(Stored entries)
☆ ☆ ☆ ☆ ☆
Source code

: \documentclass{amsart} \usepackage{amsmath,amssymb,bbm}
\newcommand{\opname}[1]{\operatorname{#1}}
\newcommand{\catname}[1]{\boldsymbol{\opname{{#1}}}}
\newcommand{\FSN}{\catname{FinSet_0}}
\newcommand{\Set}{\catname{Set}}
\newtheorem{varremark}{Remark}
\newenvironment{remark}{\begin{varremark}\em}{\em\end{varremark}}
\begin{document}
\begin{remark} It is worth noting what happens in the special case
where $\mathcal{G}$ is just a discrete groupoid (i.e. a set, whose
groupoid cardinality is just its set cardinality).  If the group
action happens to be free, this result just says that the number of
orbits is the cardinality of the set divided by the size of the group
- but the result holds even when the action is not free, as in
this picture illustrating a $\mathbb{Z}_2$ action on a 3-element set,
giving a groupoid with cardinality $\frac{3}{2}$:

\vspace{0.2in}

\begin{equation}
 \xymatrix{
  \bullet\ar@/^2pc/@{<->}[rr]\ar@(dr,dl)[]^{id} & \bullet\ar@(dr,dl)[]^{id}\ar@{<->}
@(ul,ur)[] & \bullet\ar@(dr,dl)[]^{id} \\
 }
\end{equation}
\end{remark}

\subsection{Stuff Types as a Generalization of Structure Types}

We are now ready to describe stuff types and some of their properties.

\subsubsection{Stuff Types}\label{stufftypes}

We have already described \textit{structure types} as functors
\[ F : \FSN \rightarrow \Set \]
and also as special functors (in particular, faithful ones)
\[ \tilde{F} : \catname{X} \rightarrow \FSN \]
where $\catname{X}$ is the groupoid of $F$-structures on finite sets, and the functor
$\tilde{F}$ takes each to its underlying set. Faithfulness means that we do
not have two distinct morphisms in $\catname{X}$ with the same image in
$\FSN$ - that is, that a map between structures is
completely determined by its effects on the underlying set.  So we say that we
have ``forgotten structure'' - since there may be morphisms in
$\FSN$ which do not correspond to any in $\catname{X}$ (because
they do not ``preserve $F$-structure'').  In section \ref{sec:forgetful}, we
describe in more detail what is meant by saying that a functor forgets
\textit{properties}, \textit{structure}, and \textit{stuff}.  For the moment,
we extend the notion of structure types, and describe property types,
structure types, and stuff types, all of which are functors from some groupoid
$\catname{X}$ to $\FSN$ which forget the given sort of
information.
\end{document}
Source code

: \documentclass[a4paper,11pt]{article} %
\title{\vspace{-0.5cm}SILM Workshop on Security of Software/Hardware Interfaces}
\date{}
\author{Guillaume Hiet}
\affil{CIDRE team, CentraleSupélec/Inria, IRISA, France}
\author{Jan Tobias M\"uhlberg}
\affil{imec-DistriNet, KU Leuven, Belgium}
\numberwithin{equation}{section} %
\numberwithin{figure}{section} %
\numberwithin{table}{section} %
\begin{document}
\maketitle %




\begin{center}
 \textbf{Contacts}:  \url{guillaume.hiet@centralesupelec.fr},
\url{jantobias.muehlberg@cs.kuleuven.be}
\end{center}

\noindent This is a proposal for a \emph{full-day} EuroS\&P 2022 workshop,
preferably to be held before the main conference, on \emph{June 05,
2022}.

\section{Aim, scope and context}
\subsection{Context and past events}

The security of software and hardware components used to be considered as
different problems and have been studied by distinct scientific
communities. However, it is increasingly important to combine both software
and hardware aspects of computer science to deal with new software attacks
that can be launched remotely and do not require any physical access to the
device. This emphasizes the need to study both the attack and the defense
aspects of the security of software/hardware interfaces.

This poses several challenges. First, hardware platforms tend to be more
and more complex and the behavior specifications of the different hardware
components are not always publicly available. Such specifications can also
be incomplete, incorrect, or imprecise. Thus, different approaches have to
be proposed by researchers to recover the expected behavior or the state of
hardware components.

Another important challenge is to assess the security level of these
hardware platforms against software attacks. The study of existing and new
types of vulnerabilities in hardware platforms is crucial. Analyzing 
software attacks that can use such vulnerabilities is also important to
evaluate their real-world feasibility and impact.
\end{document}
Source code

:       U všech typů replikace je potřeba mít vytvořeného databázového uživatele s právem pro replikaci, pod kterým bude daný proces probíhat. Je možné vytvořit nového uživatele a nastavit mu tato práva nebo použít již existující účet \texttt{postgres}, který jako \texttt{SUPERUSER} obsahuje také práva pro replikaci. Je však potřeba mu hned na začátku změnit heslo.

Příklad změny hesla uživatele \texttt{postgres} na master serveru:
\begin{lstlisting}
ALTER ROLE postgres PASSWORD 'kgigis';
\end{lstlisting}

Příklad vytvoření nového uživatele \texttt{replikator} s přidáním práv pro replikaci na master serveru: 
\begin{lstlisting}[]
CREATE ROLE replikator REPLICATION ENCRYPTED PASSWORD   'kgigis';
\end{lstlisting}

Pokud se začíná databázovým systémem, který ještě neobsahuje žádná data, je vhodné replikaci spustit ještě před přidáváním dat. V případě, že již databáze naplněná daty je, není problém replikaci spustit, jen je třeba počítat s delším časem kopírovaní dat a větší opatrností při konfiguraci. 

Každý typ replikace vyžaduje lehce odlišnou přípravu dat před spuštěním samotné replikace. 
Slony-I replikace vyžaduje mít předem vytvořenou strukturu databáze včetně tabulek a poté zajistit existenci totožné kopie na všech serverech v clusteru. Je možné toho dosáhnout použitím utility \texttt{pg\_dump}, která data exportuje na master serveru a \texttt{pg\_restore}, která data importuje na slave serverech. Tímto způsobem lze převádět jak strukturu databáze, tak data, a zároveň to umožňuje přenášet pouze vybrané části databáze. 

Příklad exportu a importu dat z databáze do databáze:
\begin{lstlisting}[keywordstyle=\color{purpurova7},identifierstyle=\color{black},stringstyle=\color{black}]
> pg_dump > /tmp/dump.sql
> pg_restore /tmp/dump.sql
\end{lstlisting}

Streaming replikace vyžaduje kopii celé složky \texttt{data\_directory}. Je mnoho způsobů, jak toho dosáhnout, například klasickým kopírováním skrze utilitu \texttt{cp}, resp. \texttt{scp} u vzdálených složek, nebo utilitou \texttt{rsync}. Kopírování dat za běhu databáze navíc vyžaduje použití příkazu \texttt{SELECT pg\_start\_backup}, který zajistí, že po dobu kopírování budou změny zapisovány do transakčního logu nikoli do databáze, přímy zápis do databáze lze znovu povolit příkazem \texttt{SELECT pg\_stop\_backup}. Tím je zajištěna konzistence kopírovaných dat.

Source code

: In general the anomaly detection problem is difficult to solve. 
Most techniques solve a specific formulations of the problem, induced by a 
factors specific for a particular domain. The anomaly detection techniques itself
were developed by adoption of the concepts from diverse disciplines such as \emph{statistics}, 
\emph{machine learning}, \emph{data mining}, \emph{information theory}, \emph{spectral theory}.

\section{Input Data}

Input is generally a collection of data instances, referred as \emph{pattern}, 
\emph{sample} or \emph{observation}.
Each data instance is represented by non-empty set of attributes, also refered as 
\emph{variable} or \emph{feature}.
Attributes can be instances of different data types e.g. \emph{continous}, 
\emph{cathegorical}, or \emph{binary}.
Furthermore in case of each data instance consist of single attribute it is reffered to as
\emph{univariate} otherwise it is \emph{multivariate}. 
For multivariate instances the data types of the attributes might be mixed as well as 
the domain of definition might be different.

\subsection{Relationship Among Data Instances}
☆ ☆ ☆ ☆ ☆
Your objective:
Copy all lines above containing the string "PASSWORD".

Solution for this exercise:
ALTER ROLE postgres PASSWORD 'kgigis';
CREATE ROLE replikator REPLICATION ENCRYPTED PASSWORD   'kgigis';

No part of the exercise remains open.